---

# AERO 5 - Hands on Machine Learning for cybersecurity (2023/2024)


# 4 – Malware threat detection
---

In this lab session we will discuss how the Machine Learning is used for malware/outlier detection.

“An outlier is an observation in a data set which appears to be inconsistent with the remainder of that set of data.”

Supervised Anomoly Detection : 

    a. Labels available for both normal data and anomalies. 
    b. Similar to rare class mining / imbalanced classification. 
    
Unsupervised Anomoly Detection (Outlier Detection):
    
    c. No labels, training set = normal + abnormal data / Assumption: anomalies are very rare. 
    
Semi-supervised Anomoly Detection (Novelty Detection):
    
    d. Only normal data available to train. 
    e. The algorithm learns on normal data only.
    
The `scikit-learn` documentation is complete and should be consulted whenever necessary. In particular herein you can consult:

https://scikit-learn.org/stable/modules/tree.html

https://scikit-learn.org/stable/modules/generated/sklearn.ensemble.RandomForestClassifier.html

https://scikit-learn.org/stable/modules/generated/sklearn.ensemble.IsolationForest.html

## 1. Classification tree

In this exercise, we will extract malware artifacts in a dataset `MalwareArtifacts.csv` and we will use the `AddressOfEntryPoint` and `DllCharacteristics` fields as potentially distinctive features for detecting the suspect.
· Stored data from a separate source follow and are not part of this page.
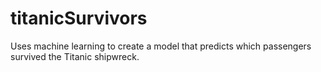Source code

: # titanicSurvivors
Uses machine learning to create a model that predicts which passengers survived the Titanic shipwreck. 
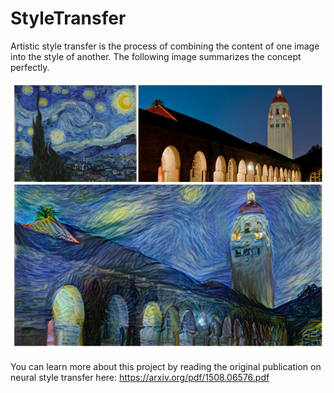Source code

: # StyleTransfer

Artistic style transfer is the process of combining the content of one image into the style of another. The following image summarizes the concept perfectly.

<p align="center">
  <img src="Images/stanford.png?raw=true" title="Starry Night combined with Stanford's Hoover Tower, image taken from Stanford's CS231n course" alt="Style Transfer Image"/>
</p>

You can learn more about this project by reading the original publication on neural style transfer here: https://arxiv.org/pdf/1508.06576.pdf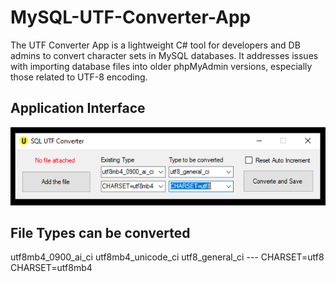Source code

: # MySQL-UTF-Converter-App
The UTF Converter App is a lightweight C# tool for developers and DB admins to convert character sets in MySQL databases. It addresses issues with importing database files into older phpMyAdmin versions, especially those related to UTF-8 encoding.

## Application Interface
<p align="middle">
  <img src="Screenshots/interface2.png"/>
 </p>

## File Types can be converted

<p> utf8mb4_0900_ai_ci
utf8mb4_unicode_ci
utf8_general_ci
---
CHARSET=utf8
CHARSET=utf8mb4 </p>
 
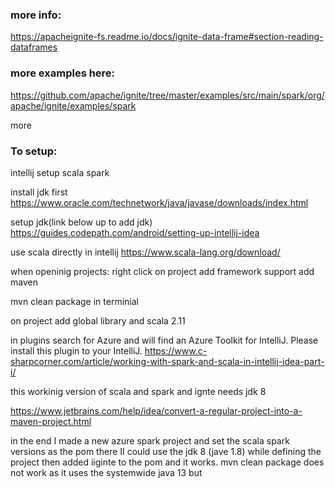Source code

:
### more info:
https://apacheignite-fs.readme.io/docs/ignite-data-frame#section-reading-dataframes

### more examples here:
https://github.com/apache/ignite/tree/master/examples/src/main/spark/org/apache/ignite/examples/spark

more


### To setup:
intellij setup scala spark

install jdk first 
https://www.oracle.com/technetwork/java/javase/downloads/index.html

setup jdk(link below up to add jdk)
https://guides.codepath.com/android/setting-up-intellij-idea

use scala directly in intellij
https://www.scala-lang.org/download/


when openinig projects:
right click on project add framework support add maven

mvn clean package in terminial

on project add global library and scala 2.11

in plugins search for Azure and will find an Azure Toolkit for IntelliJ. Please install this plugin to your IntelliJ.
https://www.c-sharpcorner.com/article/working-with-spark-and-scala-in-intellij-idea-part-i/


this workinig version of scala and spark and ignte needs jdk 8


https://www.jetbrains.com/help/idea/convert-a-regular-project-into-a-maven-project.html


in the end I made a new azure spark project and set the scala spark versions  as the pom 
there II could use the jdk 8 (jave 1.8) while defining the project
then added iiginte to the pom
and it works. 
mvn clean package does not work as it uses the systemwide java 13 but 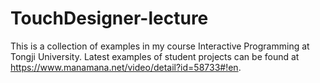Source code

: # TouchDesigner-lecture

This is a collection of examples in my course Interactive Programming at Tongji University. 
Latest examples of student projects can be found at https://www.manamana.net/video/detail?id=58733#!en.
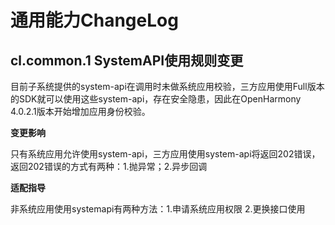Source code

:# 通用能力ChangeLog

## cl.common.1 SystemAPI使用规则变更

目前子系统提供的system-api在调用时未做系统应用校验，三方应用使用Full版本的SDK就可以使用这些system-api，存在安全隐患，因此在OpenHarmony 4.0.2.1版本开始增加应用身份校验。

**变更影响**

只有系统应用允许使用system-api，三方应用使用system-api将返回202错误，返回202错误的方式有两种：1.抛异常；2.异步回调

**适配指导**

非系统应用使用systemapi有两种方法：1.申请系统应用权限 2.更换接口使用
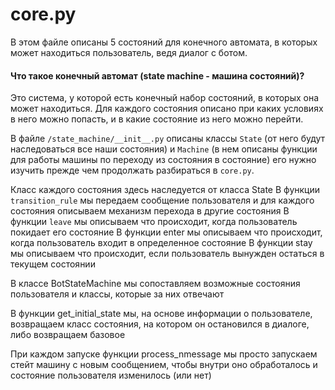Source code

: # core.py

В этом файле описаны 5 состояний для конечного автомата, в которых может находиться пользователь, ведя диалог с ботом.

#### Что такое конечный автомат (state machine - машина состояний)?
Это система, у которой есть конечный набор состояний, в которых она может находиться. Для каждого состояния описано при каких условиях в него можно попасть, и в какие состояние из него можно перейти.

В файле `/state_machine/__init__.py` описаны классы `State` (от него будут наследоваться все наши состояния) и `Machine` (в нем описаны функции для работы машины по переходу из состояния в состояние) его нужно изучить прежде чем продолжать разбираться в `core.py`.

Класс каждого состояния здесь наследуется от класса State
В функции `transition_rule` мы передаем сообщение пользователя и для каждого состояния описываем механизм перехода в другие состояния
В функции `leave` мы описываем что происходит, когда пользователь покидает его состояние 
В функции enter мы описываем что происходит, когда пользователь входит в определенное состояние
В функции stay мы описываем что происходит, если пользователь вынужден остаться в текущем состоянии


В классе BotStateMachine мы сопоставляем возможные состояния пользователя и классы, которые за них отвечают

В функции get_initial_state мы, на основе информации о пользователе, возвращаем класс состояния, на котором он остановился в диалоге, либо возвращаем базовое

При каждом запуске функции process_nmessage мы просто запускаем стейт машину с новым сообщением, чтобы внутри оно обработалось и состояние пользователя изменилось (или нет)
1. Start by importing the relevant libraries and the dataset.

In [None]:
# EDIT THIS CELL
# ====================== Your code here =================


# =======================================================

2. Extract artifacts samples fields `AddressOfEntryPoint` as samples and `DllCharacteristics` as targets.

In [None]:
# EDIT THIS CELL
# ====================== Your code here =================


# =======================================================

3. Using the `scikit-learn` package, split samples and targets into training samples, testing_samples, training_targets and testing_targets.

In [None]:
# EDIT THIS CELL
# ====================== Your code here =================


# =======================================================

4. Fit a classification tree on your training dataset.

In [None]:
# EDIT THIS CELL
# ====================== Your code here =================


# =======================================================

5. Use this model to make a prediction now then compute its accuracy score. What do you conclude?

In [None]:
# EDIT THIS CELL
# ====================== Your code here =================


# =======================================================

6. Answer the previous two questions again using a random forest model.

In [None]:
# EDIT THIS CELL
# ====================== Your code here =================


# =======================================================

## 2. Classification tree, random forest and isolation forest

Software to detect network intrusions protects a computer network from unauthorized users, including perhaps insiders. 
The intrusion detector learning task is to build a predictive model (i.e., a classifier) capable of distinguishing between ''bad'' connections, called intrusions or attacks, and ''good'' normal connections.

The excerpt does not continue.